"You can't do the implementation in less than three months and if you do, that's a recipe for disaster," warned Smith recommending at least a minimum six-month window.

The NCUA rules deal with extra security procedures to verify home banking users and protect against fraud. His own CU had previously teamed up with Cyota, an anti-fraud firm, to handle the CU's authentication program.

Underscoring the newfound importance of IT security in a growing market, Cyota, said Smith, has since been "bought and sold several times" and was finally acquired last fall by RSA Security Inc. of Bedford, Mass., a firm which has Bank of America and other large banks as clients.

Multi-factor authentication, declared Smith, requires two independent ways for online users to establish identity and privileges and these can include biometric applications, tokens and smart cards.

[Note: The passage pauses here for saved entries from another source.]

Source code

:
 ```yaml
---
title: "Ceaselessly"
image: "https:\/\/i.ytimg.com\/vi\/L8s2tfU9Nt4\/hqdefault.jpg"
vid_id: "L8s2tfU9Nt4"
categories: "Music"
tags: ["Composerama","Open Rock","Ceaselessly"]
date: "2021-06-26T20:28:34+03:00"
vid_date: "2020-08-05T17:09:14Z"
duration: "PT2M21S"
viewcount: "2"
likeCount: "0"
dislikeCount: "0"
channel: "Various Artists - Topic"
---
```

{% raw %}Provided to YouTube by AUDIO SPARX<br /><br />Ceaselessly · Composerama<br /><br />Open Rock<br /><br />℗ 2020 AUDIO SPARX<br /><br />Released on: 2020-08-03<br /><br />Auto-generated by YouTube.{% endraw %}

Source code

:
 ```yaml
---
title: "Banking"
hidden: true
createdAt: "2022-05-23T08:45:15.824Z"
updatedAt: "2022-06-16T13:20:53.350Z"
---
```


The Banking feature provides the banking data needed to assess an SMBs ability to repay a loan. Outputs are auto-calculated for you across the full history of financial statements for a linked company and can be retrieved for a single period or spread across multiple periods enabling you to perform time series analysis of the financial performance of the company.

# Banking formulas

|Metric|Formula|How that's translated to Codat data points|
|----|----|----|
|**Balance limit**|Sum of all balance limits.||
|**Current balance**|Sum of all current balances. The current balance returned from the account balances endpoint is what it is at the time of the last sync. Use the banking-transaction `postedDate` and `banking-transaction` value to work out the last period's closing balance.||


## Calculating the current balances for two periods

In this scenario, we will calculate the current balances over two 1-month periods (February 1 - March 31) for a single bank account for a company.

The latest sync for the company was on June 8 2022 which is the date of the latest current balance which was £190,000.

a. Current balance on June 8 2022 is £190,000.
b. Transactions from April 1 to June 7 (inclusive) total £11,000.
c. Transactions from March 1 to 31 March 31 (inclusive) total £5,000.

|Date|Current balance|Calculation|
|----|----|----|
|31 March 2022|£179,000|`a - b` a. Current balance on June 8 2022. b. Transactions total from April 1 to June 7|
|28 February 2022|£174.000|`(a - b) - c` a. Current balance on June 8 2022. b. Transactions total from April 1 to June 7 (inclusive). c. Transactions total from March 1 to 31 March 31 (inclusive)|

The PSECU CEO stressed the importance of marketing and educating members on what to expect as CUs come up with fraud protection programs.

Some CUs "with technologically savvy members may like the tokens" as well as the smart cards, but PSECU in its partnership with Cyota/RSA has ruled them out in addition to biometrics, favoring instead a system known as "e-sphinx."

That product, he said, scans members' usage patterns for a two to three month period to build a database.

Under the system, "high risk transactions or nonfamiliar access triggers a screen pop-up and phone call to the member for code verification," said Smith.

In turning aside smart cards, tokens and biometrics, PSECU sought to minimize members being redirected off of the PSECU Web site, he said.

Cyota/RSA, he said, is providing the CU anti-phishing services as well as anti-pharming and ISP blocking of known phishing e-mails and Web sites as part of the package at no additional cost.

PSECU, with 310,000 members, is also providing users an online "guarantee" of fund reimbursement if the CU system is compromised with a stipulation, however, that members must follow all CU rules.